Dr Michael Drolet is Senior Research Fellow in the History of Political Thought, Worcester College. He is an intellectual historian with interests in 18th, 19th, and 20th century French philosophy, and French political, social, and economic thought. He has written widely on French liberalism, French Romantic Socialism, and contemporary French thought. He is author of Tocqueville, Democracy and Social Reform (2003), The Postmodernism Reader: Foundational Texts (2004), and, with Ludovic Frobert (CNRS-ENS-Lyon), is writing a book on the economic thought of Jules Leroux (1805-1883) and a book on the political, social, and philosophical thought of Pierre Leroux (1797-1871). He is also writing a book on the Saint-Simonian and statesman, Michel Chevalier (1805-1879).

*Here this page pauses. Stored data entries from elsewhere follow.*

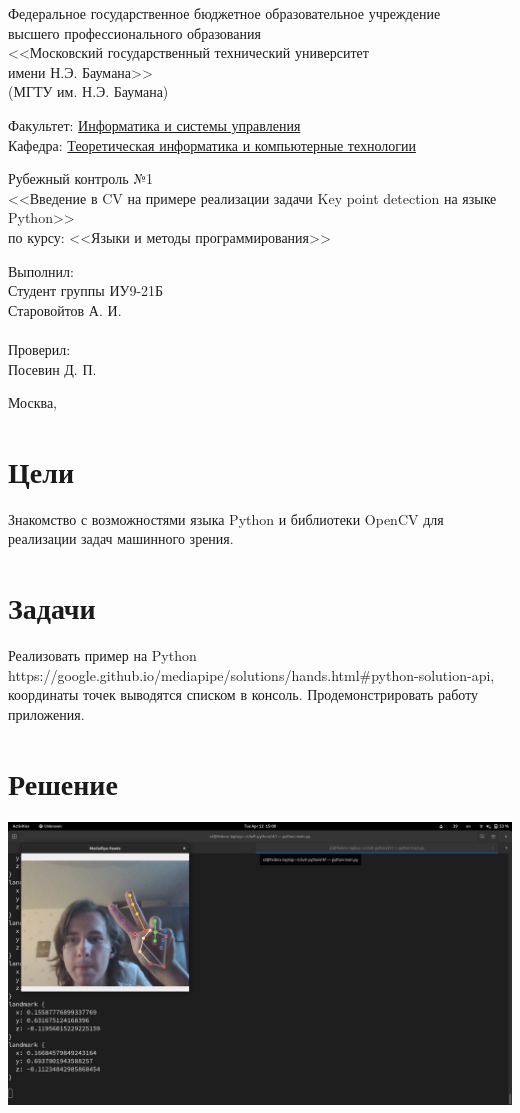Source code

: \documentclass[
  12pt,
  a4paper,
]{article}
\newcommand{\thetitle}{Введение в CV на примере реализации задачи Key
point detection на языке Python}
\newcommand{\theauthor}{Старовойтов А. И.}
\newcommand{\theteacher}{Посевин Д. П.}
\newcommand{\thegroup}{ИУ9-21Б}
\newcommand{\thecourse}{Языки и методы программирования}
\newcommand{\thenumber}{1}
\renewcommand{\maketitle}
{
\newgeometry{
  left=0.7in,
  right=0.7in,
}
\begin{titlepage}
    \centering
    Федеральное государственное бюджетное образовательное учреждение\\
    высшего профессионального образования\\
    <<Московский государственный технический университет\\
    имени Н.Э. Баумана>>\\
    (МГТУ им. Н.Э. Баумана)
    \vspace{1cm}

    \flushleft

    Факультет: \underline{Информатика и системы управления}\\
    Кафедра: \underline{Теоретическая информатика и компьютерные технологии}

    \centering
    \topskip0pt
    \vspace*{\fill}
    Рубежный контроль №\thenumber{}\\
    <<\thetitle{}>>\\
    по курсу: <<\thecourse{}>>
    \vspace*{\fill}
    \centering


    \hfill\begin{minipage}{0.4\linewidth}
        Выполнил:\\
        Студент группы \thegroup{}\\
        \theauthor\\
        \\
        Проверил:\\
        \theteacher
    \end{minipage}

    \vfill

    Москва, \the\year{}

\end{titlepage}
\restoregeometry{}
}
\begin{document}
\maketitle

\hypertarget{ux446ux435ux43bux438}{%
\section{Цели}\label{ux446ux435ux43bux438}}

Знакомство с возможностями языка Python и библиотеки OpenCV для
реализации задач машинного зрения.

\hypertarget{ux437ux430ux434ux430ux447ux438}{%
\section{Задачи}\label{ux437ux430ux434ux430ux447ux438}}

Реализовать пример на Python
https://google.github.io/mediapipe/solutions/hands.html\#python-solution-api,
координаты точек выводятся списком в консоль. Продемонстрировать работу
приложения.

\hypertarget{ux440ux435ux448ux435ux43dux438ux435}{%
\section{Решение}\label{ux440ux435ux448ux435ux43dux438ux435}}

\includegraphics{1.png}
\end{document}
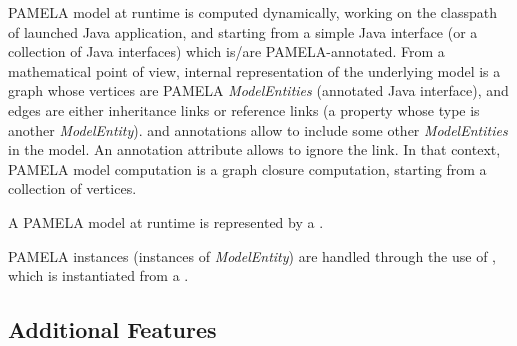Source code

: PAMELA model at runtime is computed dynamically, working on the classpath of
launched Java application, and starting from a simple Java interface (or a
collection of Java interfaces) which is/are PAMELA-annotated. From a
mathematical point of view, internal representation of the underlying model is
a graph whose vertices are PAMELA \emph{ModelEntities} (annotated Java
interface), and edges are either inheritance links or reference links (a
property whose type is another \emph{ModelEntity}).  and
   annotations allow to include some other
  \emph{ModelEntities} in the model. An annotation attribute
   allows to ignore the link. In that
  context, PAMELA model computation is a graph closure computation, starting
  from a collection of vertices.

A PAMELA model at runtime is represented by a .

PAMELA instances (instances of \emph{ModelEntity}) are handled through the use of , which is instantiated from a .


\subsection{Additional Features}

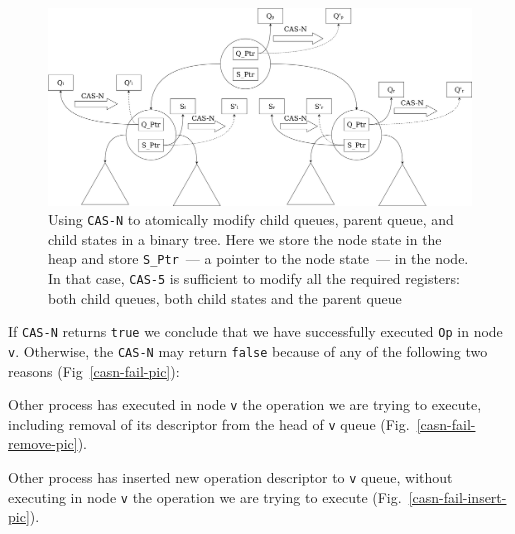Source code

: \documentclass[times, dvipsnames,%
               languages={russian,english} %
              ]{itmo-student-thesis}
\begin{document}
\begin{figure}[H]
  \centering
  \caption{Using \texttt{CAS-N} to atomically modify child queues, parent queue, and child states in a binary tree. Here we store the node state in the heap and store \texttt{S\_Ptr}~--- a pointer to the node state~--- in the node. In that case, \texttt{CAS-5} is sufficient to modify all the required registers: both child queues, both child states and the parent queue}
  \label{execution-casn-pic}
  \includegraphics[width=\linewidth]{pics/execution-casn.png}
\end{figure}

If \texttt{CAS-N} returns \texttt{true} we conclude that we have successfully executed \texttt{Op} in node \texttt{v}. Otherwise, the \texttt{CAS-N} may return \texttt{false} because of any of the following two reasons (Fig~\ref{casn-fail-pic}): 

\begin{nenum}
    \item Other process has executed in node \texttt{v} the operation we are trying to execute, including removal of its descriptor from the head of \texttt{v} queue (Fig.~\ref{casn-fail-remove-pic}).
    
    \item Other process has inserted new operation descriptor to \texttt{v} queue, without executing in node \texttt{v} the operation we are trying to execute (Fig.~\ref{casn-fail-insert-pic}).
\end{nenum}
\end{document}
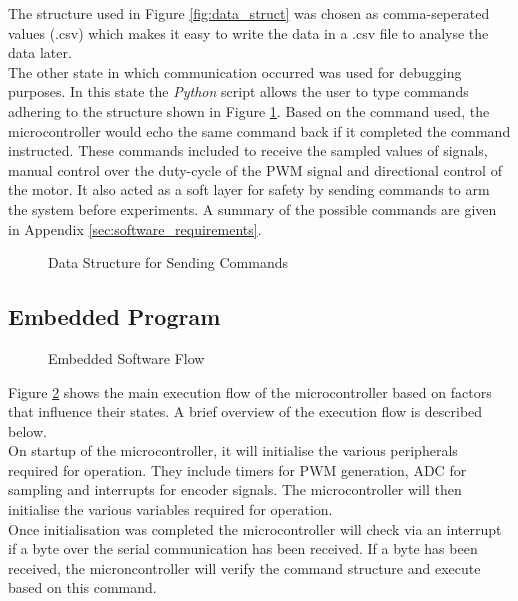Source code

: The structure used in Figure \ref{fig:data_struct} was chosen as comma-seperated values (.csv) which makes it easy to write the data in a .csv file to analyse the data later.\\

The other state in which communication occurred was used for debugging purposes. In this state the \textit{Python} script allows the user to type commands adhering to the structure shown in Figure \ref{fig:uart_struct}. Based on the command used, the microcontroller would echo the same command back if it completed the command instructed. These commands included to receive the sampled values of signals, manual control over the duty-cycle of the PWM signal and directional control of the motor. It also acted as a soft layer for safety by sending commands to arm the system before experiments. A summary of the possible commands are given in Appendix \ref{sec:software_requirements}.


\begin{figure}[h]
	\centering
	
	\caption{Data Structure for Sending Commands}
	\label{fig:uart_struct}
\end{figure}


\subsection{Embedded Program}

\begin{figure}[h]
\centering

\caption{Embedded Software Flow}
\label{fig:software_flow}
\end{figure}


Figure \ref{fig:software_flow} shows the main execution flow of the microcontroller based on factors that influence their states. A brief overview of the execution flow is described below.\\

On startup of the microcontroller, it will initialise the various peripherals required for operation. They include timers for PWM generation, ADC for sampling and interrupts for encoder signals. The microcontroller will then initialise the various variables required for operation.\\

Once initialisation was completed the microcontroller will check via an interrupt if a byte over the serial communication has been received. If a byte has been received, the microncontroller will verify the command structure and execute based on this command.\\

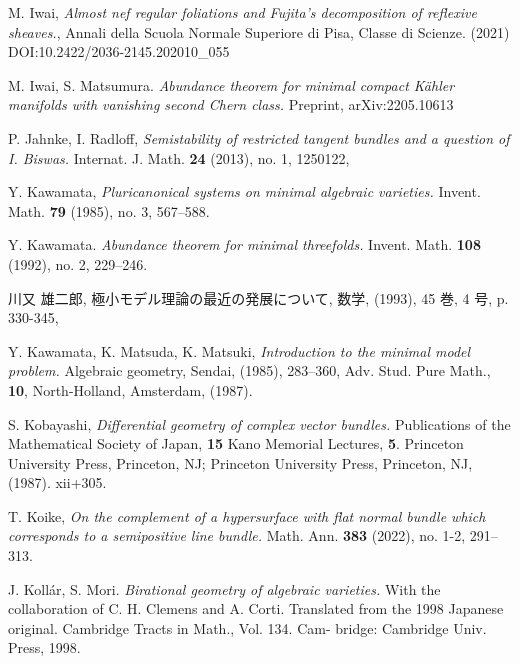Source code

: \documentclass[12pt]{amsart}
\theoremstyle{definition}
\theoremstyle{remark}
\begin{document}
\begin{thebibliography}{n}
M. Iwai,
\textit{Almost nef regular foliations and Fujita's decomposition of reflexive sheaves.}, 
Annali della Scuola Normale Superiore di Pisa, Classe di Scienze. (2021) DOI:10.2422/2036-2145.202010\_055

M. Iwai, S. Matsumura.
\textit{Abundance theorem for minimal compact K\"ahler manifolds with vanishing second Chern class.}
Preprint, arXiv:2205.10613



P. Jahnke, I. Radloff,
\textit{Semistability of restricted tangent bundles and a question of I. Biswas.}
 Internat. J. Math.  {\bf 24}  (2013),  no. 1, 1250122,


 Y. Kawamata,
 \textit{Pluricanonical systems on minimal algebraic varieties.}
 Invent. Math.  {\bf{79}}  (1985),  no. 3, 567--588.
 

 Y. Kawamata. 
\textit{Abundance theorem for minimal threefolds.}
 Invent. Math.  {\bf{108}}  (1992),  no. 2, 229--246.
 
 川又 雄二郎, 極小モデル理論の最近の発展について, 数学, (1993), 45 巻, 4 号, p. 330-345, 
 
 Y. Kawamata, K. Matsuda, K. Matsuki, 
 \textit{Introduction to the minimal model problem.}
 Algebraic geometry, Sendai, (1985), 
 283--360, Adv. Stud. Pure Math., {\bf{10}}, North-Holland, Amsterdam, (1987).

S. Kobayashi, 
\textit{Differential geometry of complex vector bundles.}
Publications of the Mathematical Society of Japan, {\bf{15}} 
Kano Memorial Lectures, {\bf{5}}.
Princeton University Press, Princeton, NJ; Princeton University Press, Princeton, NJ,  (1987). {\rm xii}+305.

T. Koike, 
\textit{On the complement of a hypersurface with flat normal bundle which corresponds to a semipositive line bundle.}
 Math. Ann.  {\bf{383}}  (2022),  no. 1-2, 291--313.


 J. Koll\'ar, S. Mori. 
\textit{Birational geometry of algebraic varieties.} 
With the collaboration of C. H. Clemens and A. Corti. Translated from the 1998 Japanese original. 
Cambridge Tracts in Math., Vol. 134. Cam- bridge: Cambridge Univ. Press, 1998.


\end{thebibliography}
\end{document}

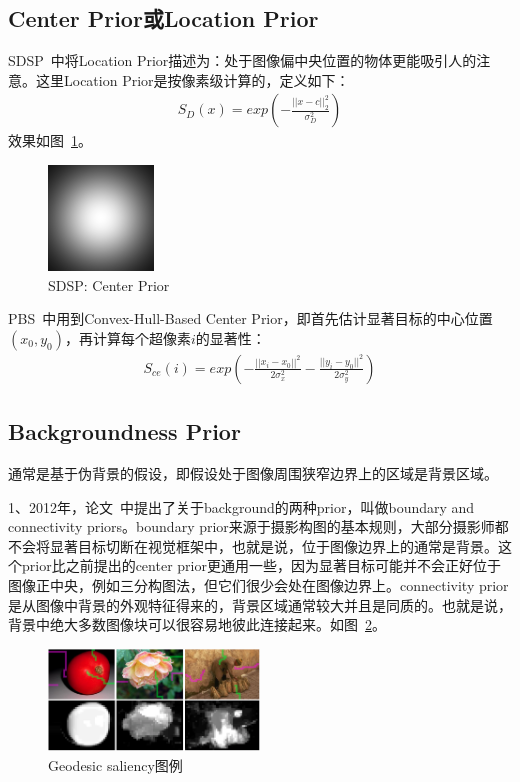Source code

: \documentclass[12pt]{article}
\begin{document}
\subsection{Center Prior或Location Prior}

SDSP~\cite{zhang2013sdsp}中将Location Prior描述为：处于图像偏中央位置的物体更能吸引人的注意。这里Location Prior是按像素级计算的，定义如下：
\begin{align}
S_D(x) = exp\left(-\frac{||x-c||_2^2}{\sigma_D^2}\right)
\end{align}
效果如图~\ref{fig: SDSPCenterPrior}。
\begin{figure}[!ht]
\centering
\includegraphics[width=0.25\textwidth]{SDSPCenterPrior.png}
\caption{SDSP: Center Prior}
\label{fig: SDSPCenterPrior}
\end{figure} 

PBS~\cite{yang2013graph}中用到Convex-Hull-Based Center Prior，即首先估计显著目标的中心位置$(x_0, y_0)$，再计算每个超像素$i$的显著性：
\begin{align}
S_{ce}(i) = exp\left(-\frac{||x_i-x_0||^2}{2\sigma_x^2}-\frac{||y_i-y_0||^2}{2\sigma_y^2}\right)
\end{align}

\subsection{Backgroundness Prior}

通常是基于伪背景的假设，即假设处于图像周围狭窄边界上的区域是背景区域。

1、2012年，论文~\cite{wei2012geodesic}中提出了关于background的两种prior，叫做boundary and connectivity priors。boundary prior来源于摄影构图的基本规则，大部分摄影师都不会将显著目标切断在视觉框架中，也就是说，位于图像边界上的通常是背景。这个prior比之前提出的center prior更通用一些，因为显著目标可能并不会正好位于图像正中央，例如三分构图法，但它们很少会处在图像边界上。connectivity prior是从图像中背景的外观特征得来的，背景区域通常较大并且是同质的。也就是说，背景中绝大多数图像块可以很容易地彼此连接起来。如图~\ref{fig: GS}。
\begin{figure}[!ht]
\centering
\includegraphics[width=0.5\textwidth]{GS.png}
\caption{Geodesic saliency图例}
\label{fig: GS}
\end{figure} 
\end{document}

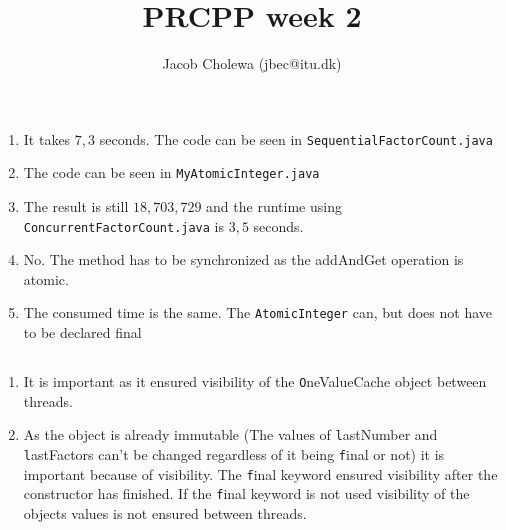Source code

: \documentclass{tufte-handout}
\title{PRCPP week 2}
\author{Jacob Cholewa (jbec@itu.dk)}
\begin{document}
  \maketitle

  \section{}

  
  \subsection{}

  \begin{enumerate}
    \item It takes $7,3$ seconds. The code can be seen in \texttt{SequentialFactorCount.java}
    \item The code can be seen in \texttt{MyAtomicInteger.java}
    \item The result is still $18,703,729$ and the runtime using \texttt{ConcurrentFactorCount.java} is $3,5$ seconds.
    \item No. The method has to be synchronized as the addAndGet operation is atomic.
    \item The consumed time is the same. The \texttt{AtomicInteger} can, but does not have to be declared final

  \end{enumerate}

  \subsection{}

  \begin{enumerate}
    \item It is important as it ensured visibility of the \texttt OneValueCache object between threads.
    \item As the object is already immutable (The values of \texttt lastNumber and \texttt lastFactors can't be changed regardless of it being \texttt final or not) it is important because of visibility. The \texttt final keyword ensured visibility after the constructor has finished. If the \texttt final keyword is not used visibility of the objects values is not ensured between threads.
  \end{enumerate}

  \subsection{}
\end{document}
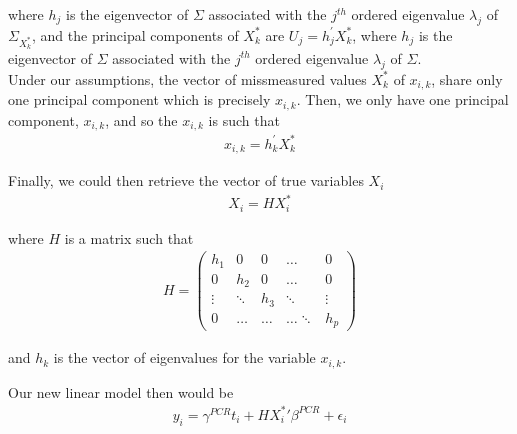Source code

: \documentclass[12pt]{article}
\begin{document}
    where $h_j$ is the eigenvector of $\Sigma$ associated with the $j^{t h}$ ordered eigenvalue $\lambda_{j}$ of $\Sigma_{X^*_k}$, and the principal components of $X^*_k$ are $U_{j}=h_{j}^{\prime} X^*_k$, where $h_{j}$ is the eigenvector of $\Sigma$ associated with the $j^{t h}$ ordered eigenvalue $\lambda_{j}$ of $\Sigma$.\\

    Under our assumptions, the vector of missmeasured values $X^*_k$ of $x_{i,k}$, share only one principal component which is precisely $x_{i,k}$. Then, we only have one principal component, $x_{i,k}$, and so the $x_{i,k}$ is such that
    \begin{align}
        x_{i,k}=h_{k}^{\prime} X^*_k
    \end{align}

    Finally, we could then retrieve the vector of true variables $X_i$
    \begin{align}
        X_i=HX^*_i
    \end{align}

    where $H$ is a matrix such that
    \begin{align*}
        H=\left(\begin{array}{ccccc}
    h_1 & 0 & 0 & \dots & 0 \\
    0 & h_2 & 0 & \dots & 0 \\
    \vdots & \ddots & h_3 & \ddots & \vdots \\
    0 & \dots & \dots & \dots \ddots & h_p
    \end{array}\right)
    \end{align*}

    and $h_k$ is the vector of eigenvalues for the variable $x_{i,k}$.

    Our new linear model then would be
    \begin{align}
        y_i = \gamma^{PCR} t_i + H{X^*_i}'\beta^{PCR} + \epsilon_i
    \end{align}
\end{document}
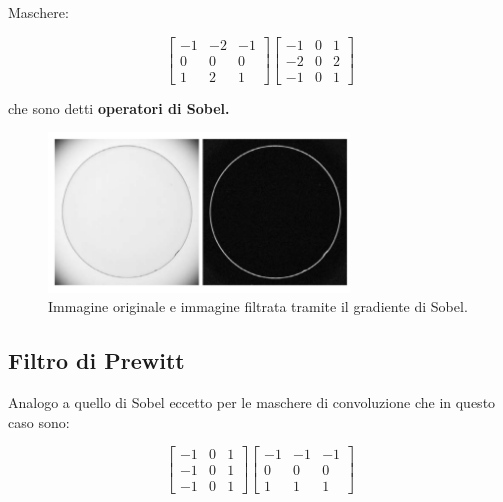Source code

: Maschere:

\begin{center}
    \[
        \begin{bmatrix}
            -1 & -2 & -1 \\
            0  & 0  & 0  \\
            1  & 2  & 1
        \end{bmatrix}
        \begin{bmatrix}
            -1 & 0 & 1 \\
            -2 & 0 & 2 \\
            -1 & 0 & 1
        \end{bmatrix}
    \]
\end{center}

che sono detti \textbf{operatori di Sobel.}

\begin{figure}[H]
    \centering
    \includegraphics[width=8cm, keepaspectratio]{capitoli/immagini/imgs/sobel.png}
    \caption{Immagine originale e immagine filtrata tramite il gradiente di Sobel.}
\end{figure}

\subsection{Filtro di Prewitt}
Analogo a quello di Sobel eccetto per le maschere di convoluzione che in questo
caso sono:
\begin{center}
    \[
        \begin{bmatrix}
            -1 & 0 & 1 \\
            -1 & 0 & 1 \\
            -1 & 0 & 1
        \end{bmatrix}
        \begin{bmatrix}
            -1 & -1 & -1 \\
            0  & 0  & 0  \\
            1  & 1  & 1
        \end{bmatrix}
    \]
\end{center}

Michael’s interest in 18th and 19th century French thought extends to a wide range of topics including the interface between science, technology, and political, social and economic thought. He is a member of Writing Technology/The Technology of Writing: An interdisciplinary early modern network and is co-organiser with Ludovic Frobert (CNRS-ENS-Lyon), Thomas Bouchet (Centre Walras, Université de Lausanne) and Marie Thebaud-Sorger (CNRS-CentreAlexandre Koyré, EHESS) of the Encyclopédie Nouvelle project, an interdisciplinary project that examines the relationship between knowledge, science, and political and social practices, exploring how the locus of knowledge is a politically contested domain.
Michael is also interested in competing conceptions of humanity’s relationship with/to nature, and is animated by questions pertaining to how eighteenth- and nineteenth-century scientists, inventors, engineers, economists, and political and social thinkers understood humanity’s relationship to nature, and engaged with issues around industrialisation and its impact on the natural environment.